● Task details: Across all the entries below, how many lines mention the string "higher"? Respond with a single number.

● Records for the task:
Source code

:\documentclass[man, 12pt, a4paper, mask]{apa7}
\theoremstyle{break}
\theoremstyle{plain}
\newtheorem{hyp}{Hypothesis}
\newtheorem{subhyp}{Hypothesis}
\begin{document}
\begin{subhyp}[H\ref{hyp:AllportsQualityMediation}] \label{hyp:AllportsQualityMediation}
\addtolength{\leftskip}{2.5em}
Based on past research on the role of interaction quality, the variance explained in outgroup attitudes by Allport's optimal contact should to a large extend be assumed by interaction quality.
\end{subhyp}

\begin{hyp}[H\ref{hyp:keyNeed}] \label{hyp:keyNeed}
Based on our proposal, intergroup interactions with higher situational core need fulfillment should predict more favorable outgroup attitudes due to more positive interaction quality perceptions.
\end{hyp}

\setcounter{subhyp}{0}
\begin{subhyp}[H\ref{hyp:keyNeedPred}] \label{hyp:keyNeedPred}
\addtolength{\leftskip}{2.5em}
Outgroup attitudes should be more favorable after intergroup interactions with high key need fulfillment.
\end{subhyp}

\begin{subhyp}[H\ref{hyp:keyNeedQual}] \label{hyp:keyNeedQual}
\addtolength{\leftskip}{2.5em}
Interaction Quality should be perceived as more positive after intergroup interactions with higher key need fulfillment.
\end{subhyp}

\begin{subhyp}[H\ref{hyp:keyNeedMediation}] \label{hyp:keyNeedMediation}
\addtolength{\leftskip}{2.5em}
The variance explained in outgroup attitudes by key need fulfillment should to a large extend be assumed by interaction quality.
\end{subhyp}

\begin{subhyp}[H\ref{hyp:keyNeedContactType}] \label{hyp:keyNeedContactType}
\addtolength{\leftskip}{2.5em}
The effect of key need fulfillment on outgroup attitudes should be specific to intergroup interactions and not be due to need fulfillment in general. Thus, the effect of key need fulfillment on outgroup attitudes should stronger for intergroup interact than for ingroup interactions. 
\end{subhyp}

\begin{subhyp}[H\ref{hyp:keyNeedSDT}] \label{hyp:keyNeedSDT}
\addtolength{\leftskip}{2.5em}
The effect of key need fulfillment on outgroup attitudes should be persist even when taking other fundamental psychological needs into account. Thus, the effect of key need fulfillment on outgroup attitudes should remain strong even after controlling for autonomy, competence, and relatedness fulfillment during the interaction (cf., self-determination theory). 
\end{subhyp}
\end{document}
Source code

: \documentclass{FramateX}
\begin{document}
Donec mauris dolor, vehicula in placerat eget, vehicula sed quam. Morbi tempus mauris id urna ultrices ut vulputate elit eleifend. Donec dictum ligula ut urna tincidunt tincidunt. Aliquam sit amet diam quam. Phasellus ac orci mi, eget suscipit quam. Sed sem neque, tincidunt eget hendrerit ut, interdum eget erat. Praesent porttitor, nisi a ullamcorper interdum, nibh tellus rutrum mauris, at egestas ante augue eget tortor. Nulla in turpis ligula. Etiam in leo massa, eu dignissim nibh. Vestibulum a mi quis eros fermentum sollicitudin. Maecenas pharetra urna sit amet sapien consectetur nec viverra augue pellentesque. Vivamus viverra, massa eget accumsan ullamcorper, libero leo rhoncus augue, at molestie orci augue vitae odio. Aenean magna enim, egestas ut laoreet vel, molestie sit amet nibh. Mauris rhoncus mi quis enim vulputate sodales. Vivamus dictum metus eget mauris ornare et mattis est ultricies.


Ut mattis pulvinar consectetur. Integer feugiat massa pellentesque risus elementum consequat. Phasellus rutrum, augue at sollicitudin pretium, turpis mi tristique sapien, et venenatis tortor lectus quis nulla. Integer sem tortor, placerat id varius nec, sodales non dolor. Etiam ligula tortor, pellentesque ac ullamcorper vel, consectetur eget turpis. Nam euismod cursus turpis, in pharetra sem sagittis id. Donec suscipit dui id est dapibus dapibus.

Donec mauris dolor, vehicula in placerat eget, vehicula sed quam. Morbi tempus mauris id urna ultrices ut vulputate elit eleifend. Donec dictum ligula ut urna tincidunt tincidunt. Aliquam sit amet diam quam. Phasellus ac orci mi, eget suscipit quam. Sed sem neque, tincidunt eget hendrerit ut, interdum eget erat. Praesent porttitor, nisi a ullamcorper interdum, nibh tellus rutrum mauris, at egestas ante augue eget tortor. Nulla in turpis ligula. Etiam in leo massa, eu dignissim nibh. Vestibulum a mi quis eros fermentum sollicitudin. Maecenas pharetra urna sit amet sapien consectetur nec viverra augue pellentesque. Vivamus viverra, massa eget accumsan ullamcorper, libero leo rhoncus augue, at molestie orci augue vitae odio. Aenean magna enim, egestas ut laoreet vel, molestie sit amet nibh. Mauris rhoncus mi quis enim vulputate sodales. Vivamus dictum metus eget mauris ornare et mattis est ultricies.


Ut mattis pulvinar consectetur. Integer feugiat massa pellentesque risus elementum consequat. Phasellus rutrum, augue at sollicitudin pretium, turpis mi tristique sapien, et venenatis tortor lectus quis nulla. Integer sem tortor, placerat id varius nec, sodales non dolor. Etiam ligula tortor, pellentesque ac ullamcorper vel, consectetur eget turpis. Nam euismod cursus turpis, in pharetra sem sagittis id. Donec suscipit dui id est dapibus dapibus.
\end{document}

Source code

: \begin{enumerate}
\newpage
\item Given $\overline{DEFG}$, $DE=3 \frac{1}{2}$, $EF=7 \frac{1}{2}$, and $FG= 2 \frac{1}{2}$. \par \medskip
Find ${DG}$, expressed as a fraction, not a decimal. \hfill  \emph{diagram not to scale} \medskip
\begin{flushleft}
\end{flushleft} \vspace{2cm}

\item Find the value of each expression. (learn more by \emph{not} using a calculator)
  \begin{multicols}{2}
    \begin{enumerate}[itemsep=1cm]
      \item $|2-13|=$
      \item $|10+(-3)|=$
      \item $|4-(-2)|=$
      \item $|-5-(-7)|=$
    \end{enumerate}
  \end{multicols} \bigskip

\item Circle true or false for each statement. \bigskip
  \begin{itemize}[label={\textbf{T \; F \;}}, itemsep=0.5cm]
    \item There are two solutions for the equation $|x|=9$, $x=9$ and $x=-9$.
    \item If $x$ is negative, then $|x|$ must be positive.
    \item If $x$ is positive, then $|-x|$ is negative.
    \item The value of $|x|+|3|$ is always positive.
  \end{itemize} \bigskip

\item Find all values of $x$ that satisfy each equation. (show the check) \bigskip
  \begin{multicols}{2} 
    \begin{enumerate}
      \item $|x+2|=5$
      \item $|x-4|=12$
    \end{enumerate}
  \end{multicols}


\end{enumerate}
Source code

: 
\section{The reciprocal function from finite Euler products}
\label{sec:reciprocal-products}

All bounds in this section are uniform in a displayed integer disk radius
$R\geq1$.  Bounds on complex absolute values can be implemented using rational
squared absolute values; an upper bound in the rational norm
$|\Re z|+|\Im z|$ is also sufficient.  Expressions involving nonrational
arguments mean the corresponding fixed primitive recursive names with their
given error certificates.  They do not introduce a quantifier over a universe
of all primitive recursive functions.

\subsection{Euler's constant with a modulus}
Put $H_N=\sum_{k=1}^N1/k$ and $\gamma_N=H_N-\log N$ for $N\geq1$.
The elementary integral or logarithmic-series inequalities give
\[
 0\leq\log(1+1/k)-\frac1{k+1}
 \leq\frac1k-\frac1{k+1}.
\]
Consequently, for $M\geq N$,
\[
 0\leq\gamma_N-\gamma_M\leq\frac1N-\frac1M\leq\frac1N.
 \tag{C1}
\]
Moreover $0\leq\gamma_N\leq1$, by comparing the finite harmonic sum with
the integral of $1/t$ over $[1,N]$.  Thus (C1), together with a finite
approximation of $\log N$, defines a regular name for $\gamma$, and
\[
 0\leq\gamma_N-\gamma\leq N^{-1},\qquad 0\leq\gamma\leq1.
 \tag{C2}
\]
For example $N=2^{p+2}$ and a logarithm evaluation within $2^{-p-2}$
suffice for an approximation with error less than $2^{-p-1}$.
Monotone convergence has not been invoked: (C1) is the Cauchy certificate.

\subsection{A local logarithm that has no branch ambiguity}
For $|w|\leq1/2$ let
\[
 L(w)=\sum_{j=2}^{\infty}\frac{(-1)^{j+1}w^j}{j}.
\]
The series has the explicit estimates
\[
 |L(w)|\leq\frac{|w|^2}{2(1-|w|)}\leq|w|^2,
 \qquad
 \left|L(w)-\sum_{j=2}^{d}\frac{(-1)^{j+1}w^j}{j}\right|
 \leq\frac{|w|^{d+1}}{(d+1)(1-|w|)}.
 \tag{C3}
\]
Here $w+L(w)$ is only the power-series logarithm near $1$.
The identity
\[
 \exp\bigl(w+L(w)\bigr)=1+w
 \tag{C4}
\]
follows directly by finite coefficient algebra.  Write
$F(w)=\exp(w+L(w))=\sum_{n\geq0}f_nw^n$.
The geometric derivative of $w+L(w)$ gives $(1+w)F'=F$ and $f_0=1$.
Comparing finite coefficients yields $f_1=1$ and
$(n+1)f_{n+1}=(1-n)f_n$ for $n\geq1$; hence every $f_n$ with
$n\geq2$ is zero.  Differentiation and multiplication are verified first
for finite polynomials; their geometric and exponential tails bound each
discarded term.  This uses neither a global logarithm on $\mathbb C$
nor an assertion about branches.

● Response to the task: 2